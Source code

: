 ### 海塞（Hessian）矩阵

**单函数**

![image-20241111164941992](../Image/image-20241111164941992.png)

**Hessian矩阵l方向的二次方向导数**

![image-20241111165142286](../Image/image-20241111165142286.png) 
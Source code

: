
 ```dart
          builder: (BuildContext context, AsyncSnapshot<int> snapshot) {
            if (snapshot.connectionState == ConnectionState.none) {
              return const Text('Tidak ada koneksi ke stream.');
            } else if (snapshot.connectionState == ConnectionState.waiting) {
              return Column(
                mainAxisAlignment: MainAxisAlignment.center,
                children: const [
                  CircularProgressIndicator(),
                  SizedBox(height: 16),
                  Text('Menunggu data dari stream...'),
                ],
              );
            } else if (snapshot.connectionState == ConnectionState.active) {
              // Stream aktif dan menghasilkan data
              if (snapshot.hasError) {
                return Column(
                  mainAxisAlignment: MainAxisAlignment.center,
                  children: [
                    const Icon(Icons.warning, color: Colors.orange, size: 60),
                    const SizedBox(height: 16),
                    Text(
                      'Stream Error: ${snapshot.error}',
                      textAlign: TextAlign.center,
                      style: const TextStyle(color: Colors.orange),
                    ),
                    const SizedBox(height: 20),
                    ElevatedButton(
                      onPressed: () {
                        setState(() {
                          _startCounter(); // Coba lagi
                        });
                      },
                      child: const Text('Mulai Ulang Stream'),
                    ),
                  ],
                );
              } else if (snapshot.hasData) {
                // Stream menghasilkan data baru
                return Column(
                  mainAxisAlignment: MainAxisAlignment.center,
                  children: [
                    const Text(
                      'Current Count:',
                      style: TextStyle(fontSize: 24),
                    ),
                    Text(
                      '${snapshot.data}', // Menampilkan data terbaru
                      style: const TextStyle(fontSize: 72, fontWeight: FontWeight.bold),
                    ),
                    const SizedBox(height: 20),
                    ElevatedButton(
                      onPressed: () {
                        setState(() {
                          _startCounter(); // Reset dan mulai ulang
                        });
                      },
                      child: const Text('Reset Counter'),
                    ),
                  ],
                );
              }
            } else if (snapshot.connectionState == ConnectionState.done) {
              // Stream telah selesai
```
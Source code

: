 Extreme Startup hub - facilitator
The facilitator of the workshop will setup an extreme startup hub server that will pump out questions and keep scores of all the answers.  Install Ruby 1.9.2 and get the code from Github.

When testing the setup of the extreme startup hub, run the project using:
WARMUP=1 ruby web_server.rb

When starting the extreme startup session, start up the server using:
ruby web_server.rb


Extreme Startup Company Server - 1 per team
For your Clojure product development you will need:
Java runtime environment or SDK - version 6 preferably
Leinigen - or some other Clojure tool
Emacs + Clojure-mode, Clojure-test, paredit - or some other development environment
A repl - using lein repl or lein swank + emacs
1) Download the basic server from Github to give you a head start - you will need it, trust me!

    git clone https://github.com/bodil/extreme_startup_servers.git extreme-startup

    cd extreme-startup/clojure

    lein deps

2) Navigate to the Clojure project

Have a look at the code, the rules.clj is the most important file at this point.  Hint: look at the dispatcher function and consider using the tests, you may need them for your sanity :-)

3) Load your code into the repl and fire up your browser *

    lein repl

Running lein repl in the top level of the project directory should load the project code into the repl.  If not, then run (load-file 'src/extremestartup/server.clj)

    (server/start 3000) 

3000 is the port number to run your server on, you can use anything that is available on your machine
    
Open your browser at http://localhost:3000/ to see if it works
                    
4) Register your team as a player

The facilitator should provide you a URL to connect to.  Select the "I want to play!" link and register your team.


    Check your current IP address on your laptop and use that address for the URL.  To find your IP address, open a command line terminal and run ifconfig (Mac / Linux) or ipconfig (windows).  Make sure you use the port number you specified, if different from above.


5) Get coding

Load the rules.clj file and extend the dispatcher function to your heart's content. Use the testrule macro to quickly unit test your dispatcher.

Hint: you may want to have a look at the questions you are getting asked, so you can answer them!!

────────

Assigned task: Which lines above hold the word "color"? Copy each of them.

Task solution:
                    const Icon(Icons.warning, color: Colors.orange, size: 60),
                      style: const TextStyle(color: Colors.orange),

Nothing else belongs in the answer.